Exercise instructions: Reproduce the records exactly through the line with "## Background".

[Data for analysis — start]

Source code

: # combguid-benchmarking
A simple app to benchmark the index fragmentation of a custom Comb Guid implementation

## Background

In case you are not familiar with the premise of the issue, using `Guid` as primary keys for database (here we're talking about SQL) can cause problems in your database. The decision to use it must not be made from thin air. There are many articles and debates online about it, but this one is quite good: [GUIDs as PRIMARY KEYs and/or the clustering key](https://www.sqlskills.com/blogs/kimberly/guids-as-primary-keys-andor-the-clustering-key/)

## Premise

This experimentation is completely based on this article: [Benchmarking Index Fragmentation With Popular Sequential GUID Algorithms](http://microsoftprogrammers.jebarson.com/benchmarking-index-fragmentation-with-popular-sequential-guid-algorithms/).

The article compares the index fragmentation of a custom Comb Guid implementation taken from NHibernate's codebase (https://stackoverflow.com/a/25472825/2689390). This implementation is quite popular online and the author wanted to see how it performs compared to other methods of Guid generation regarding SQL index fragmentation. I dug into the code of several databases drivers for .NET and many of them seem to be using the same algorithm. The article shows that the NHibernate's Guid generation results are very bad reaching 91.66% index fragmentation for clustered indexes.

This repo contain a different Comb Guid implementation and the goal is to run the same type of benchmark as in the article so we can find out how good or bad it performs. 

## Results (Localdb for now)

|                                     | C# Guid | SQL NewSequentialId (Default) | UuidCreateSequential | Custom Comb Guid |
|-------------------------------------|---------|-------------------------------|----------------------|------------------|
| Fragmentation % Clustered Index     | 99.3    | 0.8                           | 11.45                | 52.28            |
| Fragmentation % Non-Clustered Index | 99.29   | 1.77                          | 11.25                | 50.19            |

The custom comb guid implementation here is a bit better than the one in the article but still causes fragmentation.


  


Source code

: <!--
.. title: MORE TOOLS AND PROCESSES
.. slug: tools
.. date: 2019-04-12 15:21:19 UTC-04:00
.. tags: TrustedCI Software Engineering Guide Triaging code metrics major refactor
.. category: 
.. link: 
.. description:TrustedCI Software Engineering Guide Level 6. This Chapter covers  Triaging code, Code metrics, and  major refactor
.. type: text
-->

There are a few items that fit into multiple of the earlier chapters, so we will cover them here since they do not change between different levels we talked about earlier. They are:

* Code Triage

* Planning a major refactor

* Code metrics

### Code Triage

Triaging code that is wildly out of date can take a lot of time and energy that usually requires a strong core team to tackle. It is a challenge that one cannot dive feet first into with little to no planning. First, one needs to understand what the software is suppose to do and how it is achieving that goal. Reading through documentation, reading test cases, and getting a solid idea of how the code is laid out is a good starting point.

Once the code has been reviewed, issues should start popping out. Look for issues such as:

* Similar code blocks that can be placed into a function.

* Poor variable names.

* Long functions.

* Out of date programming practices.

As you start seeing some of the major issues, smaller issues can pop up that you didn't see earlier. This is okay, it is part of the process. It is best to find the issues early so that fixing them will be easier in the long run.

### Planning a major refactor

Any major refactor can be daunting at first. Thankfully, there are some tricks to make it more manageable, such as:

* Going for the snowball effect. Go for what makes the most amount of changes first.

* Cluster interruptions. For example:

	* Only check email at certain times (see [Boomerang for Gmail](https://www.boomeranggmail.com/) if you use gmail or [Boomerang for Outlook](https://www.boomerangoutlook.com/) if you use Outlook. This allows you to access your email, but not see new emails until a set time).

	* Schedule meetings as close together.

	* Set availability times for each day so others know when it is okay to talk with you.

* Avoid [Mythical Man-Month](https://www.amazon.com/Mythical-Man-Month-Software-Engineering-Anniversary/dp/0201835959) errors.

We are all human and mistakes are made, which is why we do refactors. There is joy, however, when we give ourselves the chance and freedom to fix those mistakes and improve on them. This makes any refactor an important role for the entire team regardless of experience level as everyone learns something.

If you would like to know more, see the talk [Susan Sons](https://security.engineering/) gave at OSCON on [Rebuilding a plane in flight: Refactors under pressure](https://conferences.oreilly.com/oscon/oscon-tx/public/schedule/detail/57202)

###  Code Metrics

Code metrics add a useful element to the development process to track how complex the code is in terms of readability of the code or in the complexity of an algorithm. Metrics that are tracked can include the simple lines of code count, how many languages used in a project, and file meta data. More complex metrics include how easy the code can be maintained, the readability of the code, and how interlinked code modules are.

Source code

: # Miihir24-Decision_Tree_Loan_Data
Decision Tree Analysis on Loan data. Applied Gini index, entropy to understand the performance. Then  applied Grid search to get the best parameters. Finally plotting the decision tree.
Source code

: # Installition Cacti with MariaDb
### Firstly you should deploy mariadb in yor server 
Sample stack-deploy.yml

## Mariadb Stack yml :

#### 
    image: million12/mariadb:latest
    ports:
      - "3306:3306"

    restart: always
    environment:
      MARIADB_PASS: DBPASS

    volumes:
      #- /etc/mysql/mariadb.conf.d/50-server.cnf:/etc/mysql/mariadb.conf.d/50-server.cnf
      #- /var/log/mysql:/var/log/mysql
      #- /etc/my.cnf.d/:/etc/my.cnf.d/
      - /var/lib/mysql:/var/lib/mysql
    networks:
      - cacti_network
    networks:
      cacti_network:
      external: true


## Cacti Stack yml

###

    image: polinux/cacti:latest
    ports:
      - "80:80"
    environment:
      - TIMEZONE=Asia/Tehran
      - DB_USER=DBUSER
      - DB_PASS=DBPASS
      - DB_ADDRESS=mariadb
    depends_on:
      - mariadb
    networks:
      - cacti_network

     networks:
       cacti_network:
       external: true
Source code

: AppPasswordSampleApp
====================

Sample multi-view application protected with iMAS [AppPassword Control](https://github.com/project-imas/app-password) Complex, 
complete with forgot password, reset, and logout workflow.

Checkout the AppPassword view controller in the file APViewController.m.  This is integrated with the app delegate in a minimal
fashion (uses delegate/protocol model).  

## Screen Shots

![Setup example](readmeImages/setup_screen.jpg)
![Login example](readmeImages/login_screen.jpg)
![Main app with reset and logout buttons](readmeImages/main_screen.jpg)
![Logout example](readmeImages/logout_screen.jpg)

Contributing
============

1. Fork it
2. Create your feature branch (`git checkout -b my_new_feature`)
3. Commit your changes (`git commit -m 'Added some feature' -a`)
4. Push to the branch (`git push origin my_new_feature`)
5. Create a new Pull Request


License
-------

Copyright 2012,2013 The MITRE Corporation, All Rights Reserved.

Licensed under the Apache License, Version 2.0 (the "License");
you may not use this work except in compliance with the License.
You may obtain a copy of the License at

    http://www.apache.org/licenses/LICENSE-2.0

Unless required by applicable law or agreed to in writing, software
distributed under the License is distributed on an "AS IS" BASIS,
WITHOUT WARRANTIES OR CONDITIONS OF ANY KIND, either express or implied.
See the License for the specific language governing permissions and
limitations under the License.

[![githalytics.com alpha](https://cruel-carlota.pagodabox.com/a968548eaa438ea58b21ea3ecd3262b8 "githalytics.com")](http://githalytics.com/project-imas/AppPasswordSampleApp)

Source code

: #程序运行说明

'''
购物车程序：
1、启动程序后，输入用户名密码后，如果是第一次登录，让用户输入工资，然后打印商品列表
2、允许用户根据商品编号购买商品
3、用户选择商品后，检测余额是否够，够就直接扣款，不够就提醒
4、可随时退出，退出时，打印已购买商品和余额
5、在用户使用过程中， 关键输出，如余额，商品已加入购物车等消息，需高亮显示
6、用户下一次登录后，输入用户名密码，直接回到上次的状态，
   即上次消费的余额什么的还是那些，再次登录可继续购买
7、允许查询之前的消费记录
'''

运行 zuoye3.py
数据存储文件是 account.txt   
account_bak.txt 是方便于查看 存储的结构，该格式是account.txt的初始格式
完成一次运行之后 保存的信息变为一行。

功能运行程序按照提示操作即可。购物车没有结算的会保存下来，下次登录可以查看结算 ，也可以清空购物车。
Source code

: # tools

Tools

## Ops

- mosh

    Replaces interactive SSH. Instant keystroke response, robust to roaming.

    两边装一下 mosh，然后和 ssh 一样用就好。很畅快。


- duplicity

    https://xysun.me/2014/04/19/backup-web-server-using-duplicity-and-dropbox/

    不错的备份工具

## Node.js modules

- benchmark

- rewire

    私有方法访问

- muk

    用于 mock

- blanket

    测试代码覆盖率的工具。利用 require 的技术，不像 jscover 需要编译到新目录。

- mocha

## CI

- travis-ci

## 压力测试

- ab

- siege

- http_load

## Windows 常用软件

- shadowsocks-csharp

[Data for analysis — finish]

Solution for this task:
Source code

: # combguid-benchmarking
A simple app to benchmark the index fragmentation of a custom Comb Guid implementation

## Background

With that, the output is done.